Workshop: "REST in Practice - A Tutorial on Web-based Distributed Systems"

Track: TRAINING: WEB AND CLOUD / Time: Friday 09:00 - 16:00 / Location: Trifork 4

The Web is fast becoming a serious competitor to traditional enterprise architecture approaches. This tutorial will provide an introduction to RESTful Web Service techniques, both from a theoretical and practical perspectives. The tutorial is broken down as follows: 
  • Introduction and Motivation
  • The Web Architecture
  • Simple Web Integration including POX and URI tunnelling
  • CRUD Services using URI templates and HTTP
  • Semantics using Microformats and RDF
  • Hypermedia and the REST architectural style
  • Scalability and how a text-based client-server polling protocol outperforms everything else!
  • ATOM and ATOMPub for event-driven and pub/sub applications Security
  • Conclusions and further thoughts
Participants should be comfortable with distributed computing concepts, but won't need any particular integration or middleware experience
 

Ian Robinson, RESTful development specialist

Ian Robinson

Biography: Ian Robinson

Ian Robinson is a Principal Consultant with ThoughtWorks, where he specializes in the design and delivery of service-oriented and distributed systems.

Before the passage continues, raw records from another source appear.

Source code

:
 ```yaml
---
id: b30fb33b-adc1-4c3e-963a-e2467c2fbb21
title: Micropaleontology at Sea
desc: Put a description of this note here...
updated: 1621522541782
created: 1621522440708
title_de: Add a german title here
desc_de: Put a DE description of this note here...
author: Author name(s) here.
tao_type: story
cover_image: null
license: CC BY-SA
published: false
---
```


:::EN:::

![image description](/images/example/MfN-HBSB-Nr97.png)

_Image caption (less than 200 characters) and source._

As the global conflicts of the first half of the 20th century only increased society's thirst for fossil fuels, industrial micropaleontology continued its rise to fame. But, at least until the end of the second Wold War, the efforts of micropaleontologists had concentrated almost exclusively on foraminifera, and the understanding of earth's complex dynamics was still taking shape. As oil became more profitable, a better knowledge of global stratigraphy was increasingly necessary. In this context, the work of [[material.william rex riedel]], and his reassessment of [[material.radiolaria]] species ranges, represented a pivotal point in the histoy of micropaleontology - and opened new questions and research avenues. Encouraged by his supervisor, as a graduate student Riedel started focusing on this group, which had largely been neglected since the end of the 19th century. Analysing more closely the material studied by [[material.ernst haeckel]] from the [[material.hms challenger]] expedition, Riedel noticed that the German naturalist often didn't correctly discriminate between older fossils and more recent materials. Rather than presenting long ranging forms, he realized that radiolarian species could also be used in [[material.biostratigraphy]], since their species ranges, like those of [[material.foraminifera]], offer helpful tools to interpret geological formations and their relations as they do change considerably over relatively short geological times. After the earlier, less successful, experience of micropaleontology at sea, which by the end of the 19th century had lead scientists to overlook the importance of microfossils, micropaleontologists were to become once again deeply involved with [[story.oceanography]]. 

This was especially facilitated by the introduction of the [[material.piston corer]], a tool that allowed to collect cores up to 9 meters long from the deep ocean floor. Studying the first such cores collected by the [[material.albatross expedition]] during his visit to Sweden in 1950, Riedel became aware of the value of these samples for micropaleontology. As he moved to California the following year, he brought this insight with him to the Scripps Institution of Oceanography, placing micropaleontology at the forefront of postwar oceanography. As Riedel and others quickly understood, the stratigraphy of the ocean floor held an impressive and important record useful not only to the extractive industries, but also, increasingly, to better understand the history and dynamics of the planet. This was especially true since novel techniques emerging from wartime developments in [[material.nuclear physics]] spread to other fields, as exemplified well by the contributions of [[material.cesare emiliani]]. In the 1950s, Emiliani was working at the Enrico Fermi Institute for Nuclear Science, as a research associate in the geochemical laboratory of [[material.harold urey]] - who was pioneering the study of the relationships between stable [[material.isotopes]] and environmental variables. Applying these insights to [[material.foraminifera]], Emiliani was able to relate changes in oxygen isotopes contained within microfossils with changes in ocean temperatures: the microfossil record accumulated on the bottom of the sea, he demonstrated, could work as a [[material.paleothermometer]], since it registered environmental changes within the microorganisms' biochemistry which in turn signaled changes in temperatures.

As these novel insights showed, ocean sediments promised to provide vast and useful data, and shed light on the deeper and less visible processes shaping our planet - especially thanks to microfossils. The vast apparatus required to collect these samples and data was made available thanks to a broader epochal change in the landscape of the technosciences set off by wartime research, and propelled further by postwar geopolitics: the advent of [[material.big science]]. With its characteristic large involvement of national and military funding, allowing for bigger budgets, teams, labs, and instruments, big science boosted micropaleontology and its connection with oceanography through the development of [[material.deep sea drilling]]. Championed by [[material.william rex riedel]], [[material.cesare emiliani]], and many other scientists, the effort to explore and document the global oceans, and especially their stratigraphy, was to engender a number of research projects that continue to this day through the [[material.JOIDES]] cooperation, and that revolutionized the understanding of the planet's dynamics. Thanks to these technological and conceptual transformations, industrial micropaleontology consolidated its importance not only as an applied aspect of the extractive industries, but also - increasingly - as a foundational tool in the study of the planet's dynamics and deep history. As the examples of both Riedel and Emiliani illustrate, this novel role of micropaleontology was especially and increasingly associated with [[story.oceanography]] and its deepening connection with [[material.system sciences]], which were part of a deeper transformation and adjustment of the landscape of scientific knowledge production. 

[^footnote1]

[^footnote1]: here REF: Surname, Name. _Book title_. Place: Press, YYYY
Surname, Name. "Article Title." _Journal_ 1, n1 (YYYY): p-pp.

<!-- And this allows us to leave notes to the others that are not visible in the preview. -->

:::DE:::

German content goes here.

He has written guidance for Microsoft on implementing integration patterns with Microsoft technologies, and has published articles on business-oriented development methodologies and distributed systems design - most recently in The ThoughtWorks Anthology (Pragmatic Programmers, 2008).

He is currently co-authoring a book on RESTful enterprise integration.

Jim Webber, Author of "Developing Enterprise Web Services - An Architect's Guide"

Jim Webber

Biography: Jim Webber

Dr. Jim Webber is the Global Head of Architecture for ThoughtWorks where he works with clients on delivering dependable service-oriented systems. Jim was formerly a senior researcher with the UK E-Science programme where he developed strategies for aligning Grid computing with Web Services practices and architectural patterns for dependable Service-Oriented computing. Jim has extensive Web Services architecture and development experience as an architect with Arjuna Technologies and was the lead developer with Hewlett-Packard on the industry's first Web Services Transaction solution. 

Jim is an active speaker in the Web Services space and is co-author of the book "Developing Enterprise Web Services - An Architect's Guide" in addition to being a contributing author to other books and articles. 

Jim holds a B.Sc. in Computing Science and Ph.D. in Parallel Computing both from the University of Newcastle upon Tyne.

Software passion: Connecting the world's systems, sharing the world's data, bringing sanity to software.